Thursday, February 25, 2016

Setting Up Customers, Jobs, and Vendors

You may be fond of strutting around your sales department proclaiming, “Nothing happens until somebody sells something!” As it turns out, you can quote that tired adage in your accounting department, too. Whether you sell products or services, the first sale to a new customer often initiates a flurry of activity, including creating a new customer in QuickBooks, assigning a job for the work, and the ultimate goal of all this effort—invoicing your customer (sending an invoice for what you sold that states how much the customer owes) to collect some income.

The people who buy what you sell have plenty of nicknames: customers, clients, consumers, patrons, patients, purchasers, donors, members, shoppers, and so on. QuickBooks throws out the thesaurus and applies one moniker to every person or organization that buys from you: customer. In QuickBooks, a customer is a record of information about your real-life customer. The program takes the data you enter about customers and uses it to fill in invoices and other sales forms with your customers’ names, addresses, payment terms, and other info.

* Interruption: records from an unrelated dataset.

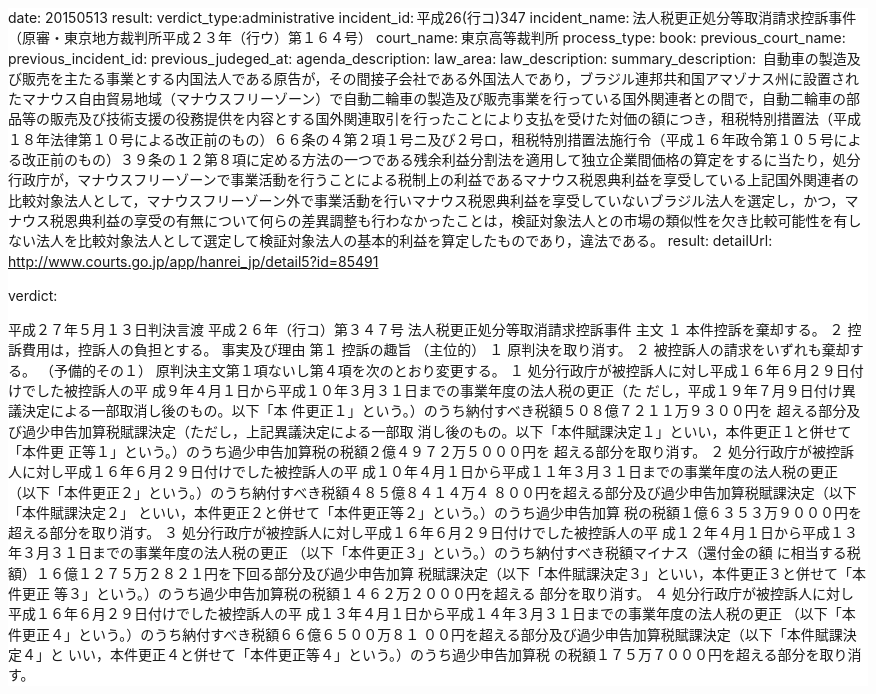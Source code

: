 
date: 20150513
result: 
verdict_type:administrative
incident_id: 平成26(行コ)347
incident_name: 法人税更正処分等取消請求控訴事件（原審・東京地方裁判所平成２３年（行ウ）第１６４号）
court_name: 東京高等裁判所
process_type:
book: 
previous_court_name:
previous_incident_id:
previous_judeged_at:
agenda_description: 
law_area: 
law_description: 
summary_description:  自動車の製造及び販売を主たる事業とする内国法人である原告が，その間接子会社である外国法人であり，ブラジル連邦共和国アマゾナス州に設置されたマナウス自由貿易地域（マナウスフリーゾーン）で自動二輪車の製造及び販売事業を行っている国外関連者との間で，自動二輪車の部品等の販売及び技術支援の役務提供を内容とする国外関連取引を行ったことにより支払を受けた対価の額につき，租税特別措置法（平成１８年法律第１０号による改正前のもの）６６条の４第２項１号ニ及び２号ロ，租税特別措置法施行令（平成１６年政令第１０５号による改正前のもの）３９条の１２第８項に定める方法の一つである残余利益分割法を適用して独立企業間価格の算定をするに当たり，処分行政庁が，マナウスフリーゾーンで事業活動を行うことによる税制上の利益であるマナウス税恩典利益を享受している上記国外関連者の比較対象法人として，マナウスフリーゾーン外で事業活動を行いマナウス税恩典利益を享受していないブラジル法人を選定し，かつ，マナウス税恩典利益の享受の有無について何らの差異調整も行わなかったことは，検証対象法人との市場の類似性を欠き比較可能性を有しない法人を比較対象法人として選定して検証対象法人の基本的利益を算定したものであり，違法である。
result: 
detailUrl: http://www.courts.go.jp/app/hanrei_jp/detail5?id=85491

verdict:

平成２７年５月１３日判決言渡 
平成２６年（行コ）第３４７号 法人税更正処分等取消請求控訴事件 
主文 
１ 本件控訴を棄却する。 
２ 控訴費用は，控訴人の負担とする。 
事実及び理由 
第１ 控訴の趣旨 
（主位的） 
１ 原判決を取り消す。 
２ 被控訴人の請求をいずれも棄却する。 
（予備的その１） 
 原判決主文第１項ないし第４項を次のとおり変更する。 
１  処分行政庁が被控訴人に対し平成１６年６月２９日付けでした被控訴人の平
成９年４月１日から平成１０年３月３１日までの事業年度の法人税の更正（た
だし，平成１９年７月９日付け異議決定による一部取消し後のもの。以下「本
件更正１」という。）のうち納付すべき税額５０８億７２１１万９３００円を
超える部分及び過少申告加算税賦課決定（ただし，上記異議決定による一部取
消し後のもの。以下「本件賦課決定１」といい，本件更正１と併せて「本件更
正等１」という。）のうち過少申告加算税の税額２億４９７２万５０００円を
超える部分を取り消す。 
２ 処分行政庁が被控訴人に対し平成１６年６月２９日付けでした被控訴人の平
成１０年４月１日から平成１１年３月３１日までの事業年度の法人税の更正
（以下「本件更正２」という。）のうち納付すべき税額４８５億８４１４万４
８００円を超える部分及び過少申告加算税賦課決定（以下「本件賦課決定２」
といい，本件更正２と併せて「本件更正等２」という。）のうち過少申告加算
税の税額１億６３５３万９０００円を超える部分を取り消す。 
３ 処分行政庁が被控訴人に対し平成１６年６月２９日付けでした被控訴人の平
成１２年４月１日から平成１３年３月３１日までの事業年度の法人税の更正
（以下「本件更正３」という。）のうち納付すべき税額マイナス（還付金の額
に相当する税額）１６億１２７５万２８２１円を下回る部分及び過少申告加算
税賦課決定（以下「本件賦課決定３」といい，本件更正３と併せて「本件更正
等３」という。）のうち過少申告加算税の税額１４６２万２０００円を超える
部分を取り消す。 
４ 処分行政庁が被控訴人に対し平成１６年６月２９日付けでした被控訴人の平
成１３年４月１日から平成１４年３月３１日までの事業年度の法人税の更正
（以下「本件更正４」という。）のうち納付すべき税額６６億６５００万８１
００円を超える部分及び過少申告加算税賦課決定（以下「本件賦課決定４」と
いい，本件更正４と併せて「本件更正等４」という。）のうち過少申告加算税
の税額１７５万７０００円を超える部分を取り消す。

Real-world customers are essential to your success, but do you need customers in your QuickBooks company file? Even if you run a primarily cash business, creating customers in QuickBooks could still be a good idea. For example, setting up QuickBooks records for the repeat customers at your store saves you time by automatically filling in their information on each new sales receipt.
If your business revolves around projects, you can create a job in QuickBooks for each project you do for a customer. To QuickBooks, a job is a record of a real-life project that you agreed (or perhaps begged) to perform for a customer—remodeling a kitchen, designing an ad campaign, or whatever. Suppose you’re a plumber and you regularly do work for a general contractor. You could create several jobs, one for each place you plumb: Smith house, Jones house, and Winfrey house. In QuickBooks, you can then track income and expenses by job and gauge each one’s profitability. However, if your company doesn’t take on jobs, you don’t have to create them in QuickBooks. For example, retail stores sell products, not projects. If you don’t need jobs, you can simply create your customers in QuickBooks and then move on to invoicing them or creating sales receipts for their purchases.

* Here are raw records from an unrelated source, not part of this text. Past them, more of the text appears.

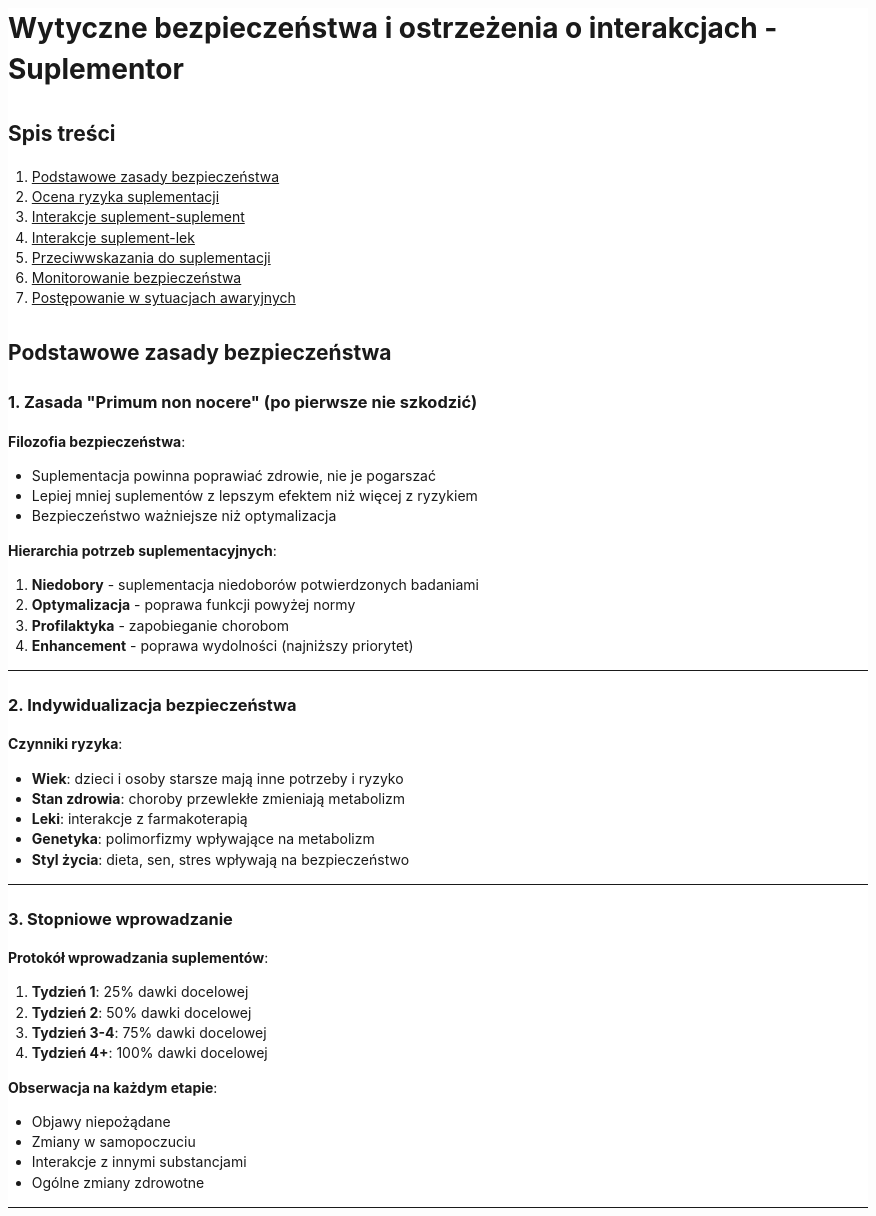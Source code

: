 # Wytyczne bezpieczeństwa i ostrzeżenia o interakcjach - Suplementor

## Spis treści
1. [Podstawowe zasady bezpieczeństwa](#podstawowe-zasady-bezpieczeństwa)
2. [Ocena ryzyka suplementacji](#ocena-ryzyka-suplementacji)
3. [Interakcje suplement-suplement](#interakcje-suplement-suplement)
4. [Interakcje suplement-lek](#interakcje-suplement-lek)
5. [Przeciwwskazania do suplementacji](#przeciwwskazania-do-suplementacji)
6. [Monitorowanie bezpieczeństwa](#monitorowanie-bezpieczeństwa)
7. [Postępowanie w sytuacjach awaryjnych](#postępowanie-w-sytuacjach-awaryjnych)

## Podstawowe zasady bezpieczeństwa

### 1. Zasada "Primum non nocere" (po pierwsze nie szkodzić)

**Filozofia bezpieczeństwa**:
- Suplementacja powinna poprawiać zdrowie, nie je pogarszać
- Lepiej mniej suplementów z lepszym efektem niż więcej z ryzykiem
- Bezpieczeństwo ważniejsze niż optymalizacja

**Hierarchia potrzeb suplementacyjnych**:
1. **Niedobory** - suplementacja niedoborów potwierdzonych badaniami
2. **Optymalizacja** - poprawa funkcji powyżej normy
3. **Profilaktyka** - zapobieganie chorobom
4. **Enhancement** - poprawa wydolności (najniższy priorytet)

---

### 2. Indywidualizacja bezpieczeństwa

**Czynniki ryzyka**:
- **Wiek**: dzieci i osoby starsze mają inne potrzeby i ryzyko
- **Stan zdrowia**: choroby przewlekłe zmieniają metabolizm
- **Leki**: interakcje z farmakoterapią
- **Genetyka**: polimorfizmy wpływające na metabolizm
- **Styl życia**: dieta, sen, stres wpływają na bezpieczeństwo

---

### 3. Stopniowe wprowadzanie

**Protokół wprowadzania suplementów**:
1. **Tydzień 1**: 25% dawki docelowej
2. **Tydzień 2**: 50% dawki docelowej
3. **Tydzień 3-4**: 75% dawki docelowej
4. **Tydzień 4+**: 100% dawki docelowej

**Obserwacja na każdym etapie**:
- Objawy niepożądane
- Zmiany w samopoczuciu
- Interakcje z innymi substancjami
- Ogólne zmiany zdrowotne

---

Even before you start receiving payments from customers, you’re going to do business with vendors and pay them for their services and products. The telephone company, your accountant, and the subcontractor who installs Venetian plaster in your spec houses are all vendors. The information QuickBooks needs about vendors isn’t all that different from what you specify for customers.
This chapter guides you through creating and managing customers, jobs, and vendors in QuickBooks. It also helps you decide how to apply the program’s customer, job, and vendor fields to your business.